>>>>>
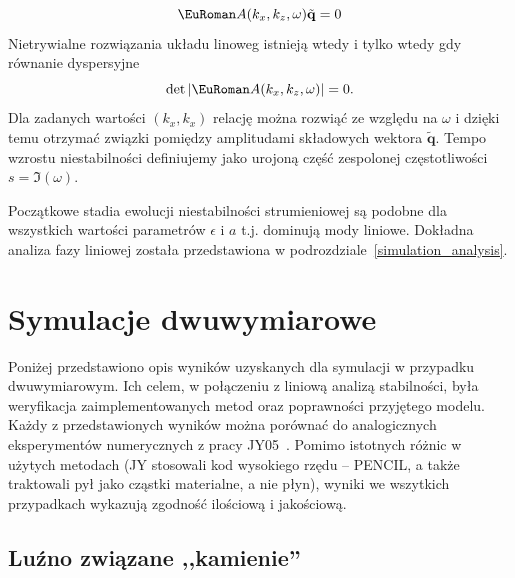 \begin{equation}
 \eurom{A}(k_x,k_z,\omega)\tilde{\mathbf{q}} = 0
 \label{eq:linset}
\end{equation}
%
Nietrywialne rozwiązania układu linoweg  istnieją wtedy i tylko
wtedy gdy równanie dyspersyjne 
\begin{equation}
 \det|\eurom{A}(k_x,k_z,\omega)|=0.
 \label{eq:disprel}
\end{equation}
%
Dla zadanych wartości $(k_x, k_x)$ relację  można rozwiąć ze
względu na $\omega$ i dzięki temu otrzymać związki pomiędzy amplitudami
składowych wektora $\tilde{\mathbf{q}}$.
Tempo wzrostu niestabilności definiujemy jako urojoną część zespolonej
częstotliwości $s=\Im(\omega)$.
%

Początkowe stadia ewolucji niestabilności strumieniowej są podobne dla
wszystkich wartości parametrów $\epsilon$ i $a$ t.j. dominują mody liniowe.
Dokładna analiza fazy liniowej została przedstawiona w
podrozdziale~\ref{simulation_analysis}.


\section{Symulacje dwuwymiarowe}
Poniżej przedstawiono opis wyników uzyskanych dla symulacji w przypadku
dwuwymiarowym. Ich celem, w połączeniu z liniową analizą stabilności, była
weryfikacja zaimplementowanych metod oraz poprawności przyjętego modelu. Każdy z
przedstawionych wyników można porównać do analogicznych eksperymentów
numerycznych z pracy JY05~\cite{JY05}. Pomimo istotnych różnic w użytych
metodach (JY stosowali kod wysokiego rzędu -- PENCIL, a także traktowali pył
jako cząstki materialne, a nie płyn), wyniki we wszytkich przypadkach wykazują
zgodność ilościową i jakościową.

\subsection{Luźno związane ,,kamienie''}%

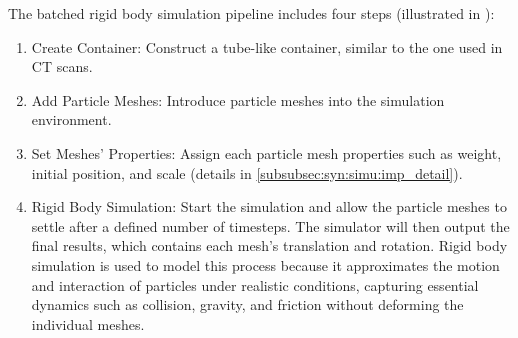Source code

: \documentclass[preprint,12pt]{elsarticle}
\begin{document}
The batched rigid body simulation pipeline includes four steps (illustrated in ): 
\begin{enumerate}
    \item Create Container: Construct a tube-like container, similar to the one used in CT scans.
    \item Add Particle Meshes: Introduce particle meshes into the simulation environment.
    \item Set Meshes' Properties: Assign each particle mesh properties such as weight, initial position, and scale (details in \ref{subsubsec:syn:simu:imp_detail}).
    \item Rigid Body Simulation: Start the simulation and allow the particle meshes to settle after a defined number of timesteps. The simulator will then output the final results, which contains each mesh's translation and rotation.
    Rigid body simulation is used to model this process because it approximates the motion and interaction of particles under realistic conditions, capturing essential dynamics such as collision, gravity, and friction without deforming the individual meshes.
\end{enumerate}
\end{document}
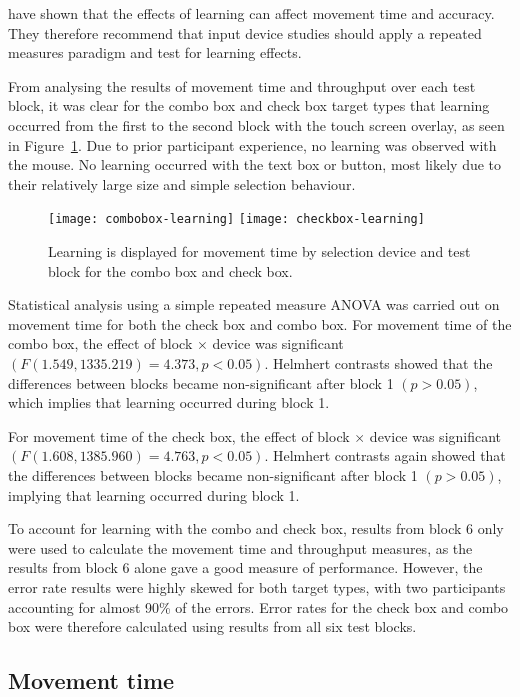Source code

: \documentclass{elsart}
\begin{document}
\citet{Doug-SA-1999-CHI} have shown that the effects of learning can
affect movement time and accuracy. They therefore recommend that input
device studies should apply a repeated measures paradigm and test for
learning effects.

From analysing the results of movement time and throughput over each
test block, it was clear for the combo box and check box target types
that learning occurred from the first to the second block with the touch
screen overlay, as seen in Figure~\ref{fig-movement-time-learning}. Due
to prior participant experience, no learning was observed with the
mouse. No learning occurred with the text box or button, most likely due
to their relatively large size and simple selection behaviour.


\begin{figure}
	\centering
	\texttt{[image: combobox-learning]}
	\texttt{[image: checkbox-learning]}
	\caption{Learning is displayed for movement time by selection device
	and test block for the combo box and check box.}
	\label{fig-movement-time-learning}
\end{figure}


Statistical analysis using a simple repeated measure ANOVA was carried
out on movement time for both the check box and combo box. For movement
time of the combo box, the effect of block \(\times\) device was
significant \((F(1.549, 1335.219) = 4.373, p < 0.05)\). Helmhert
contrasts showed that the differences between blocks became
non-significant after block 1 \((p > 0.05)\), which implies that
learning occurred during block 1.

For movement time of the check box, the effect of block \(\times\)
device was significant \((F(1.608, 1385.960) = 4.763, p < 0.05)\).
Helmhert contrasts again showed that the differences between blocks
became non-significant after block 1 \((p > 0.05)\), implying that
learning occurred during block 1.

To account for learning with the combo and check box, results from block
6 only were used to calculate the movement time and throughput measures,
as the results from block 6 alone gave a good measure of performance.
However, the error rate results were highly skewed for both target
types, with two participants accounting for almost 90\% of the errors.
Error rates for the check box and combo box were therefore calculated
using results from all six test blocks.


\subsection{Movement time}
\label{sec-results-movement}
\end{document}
<<<<<
**What to produce**
What you return should match the entries word for word, pictures aside.

**Output below**
 \begin{equation}
 \eurom{A}(k_x,k_z,\omega)\tilde{\mathbf{q}} = 0
 \label{eq:linset}
\end{equation}
%
Nietrywialne rozwiązania układu linoweg  istnieją wtedy i tylko
wtedy gdy równanie dyspersyjne 
\begin{equation}
 \det|\eurom{A}(k_x,k_z,\omega)|=0.
 \label{eq:disprel}
\end{equation}
%
Dla zadanych wartości $(k_x, k_x)$ relację  można rozwiąć ze
względu na $\omega$ i dzięki temu otrzymać związki pomiędzy amplitudami
składowych wektora $\tilde{\mathbf{q}}$.
Tempo wzrostu niestabilności definiujemy jako urojoną część zespolonej
częstotliwości $s=\Im(\omega)$.
%

Początkowe stadia ewolucji niestabilności strumieniowej są podobne dla
wszystkich wartości parametrów $\epsilon$ i $a$ t.j. dominują mody liniowe.
Dokładna analiza fazy liniowej została przedstawiona w
podrozdziale~\ref{simulation_analysis}.


\section{Symulacje dwuwymiarowe}
Poniżej przedstawiono opis wyników uzyskanych dla symulacji w przypadku
dwuwymiarowym. Ich celem, w połączeniu z liniową analizą stabilności, była
weryfikacja zaimplementowanych metod oraz poprawności przyjętego modelu. Każdy z
przedstawionych wyników można porównać do analogicznych eksperymentów
numerycznych z pracy JY05~\cite{JY05}. Pomimo istotnych różnic w użytych
metodach (JY stosowali kod wysokiego rzędu -- PENCIL, a także traktowali pył
jako cząstki materialne, a nie płyn), wyniki we wszytkich przypadkach wykazują
zgodność ilościową i jakościową.

\subsection{Luźno związane ,,kamienie''}%

Source code

: \documentclass[preprint,12pt]{elsarticle}
\begin{document}
The batched rigid body simulation pipeline includes four steps (illustrated in ): 
\begin{enumerate}
    \item Create Container: Construct a tube-like container, similar to the one used in CT scans.
    \item Add Particle Meshes: Introduce particle meshes into the simulation environment.
    \item Set Meshes' Properties: Assign each particle mesh properties such as weight, initial position, and scale (details in \ref{subsubsec:syn:simu:imp_detail}).
    \item Rigid Body Simulation: Start the simulation and allow the particle meshes to settle after a defined number of timesteps. The simulator will then output the final results, which contains each mesh's translation and rotation.
    Rigid body simulation is used to model this process because it approximates the motion and interaction of particles under realistic conditions, capturing essential dynamics such as collision, gravity, and friction without deforming the individual meshes.
\end{enumerate}
\end{document}
Source code

: \documentclass{elsart}
\begin{document}
\citet{Doug-SA-1999-CHI} have shown that the effects of learning can
affect movement time and accuracy. They therefore recommend that input
device studies should apply a repeated measures paradigm and test for
learning effects.

From analysing the results of movement time and throughput over each
test block, it was clear for the combo box and check box target types
that learning occurred from the first to the second block with the touch
screen overlay, as seen in Figure~\ref{fig-movement-time-learning}. Due
to prior participant experience, no learning was observed with the
mouse. No learning occurred with the text box or button, most likely due
to their relatively large size and simple selection behaviour.


\begin{figure}
	\centering
	\texttt{[image: combobox-learning]}
	\texttt{[image: checkbox-learning]}
	\caption{Learning is displayed for movement time by selection device
	and test block for the combo box and check box.}
	\label{fig-movement-time-learning}
\end{figure}


Statistical analysis using a simple repeated measure ANOVA was carried
out on movement time for both the check box and combo box. For movement
time of the combo box, the effect of block \(\times\) device was
significant \((F(1.549, 1335.219) = 4.373, p < 0.05)\). Helmhert
contrasts showed that the differences between blocks became
non-significant after block 1 \((p > 0.05)\), which implies that
learning occurred during block 1.

For movement time of the check box, the effect of block \(\times\)
device was significant \((F(1.608, 1385.960) = 4.763, p < 0.05)\).
Helmhert contrasts again showed that the differences between blocks
became non-significant after block 1 \((p > 0.05)\), implying that
learning occurred during block 1.

To account for learning with the combo and check box, results from block
6 only were used to calculate the movement time and throughput measures,
as the results from block 6 alone gave a good measure of performance.
However, the error rate results were highly skewed for both target
types, with two participants accounting for almost 90\% of the errors.
Error rates for the check box and combo box were therefore calculated
using results from all six test blocks.


\subsection{Movement time}
\label{sec-results-movement}
\end{document}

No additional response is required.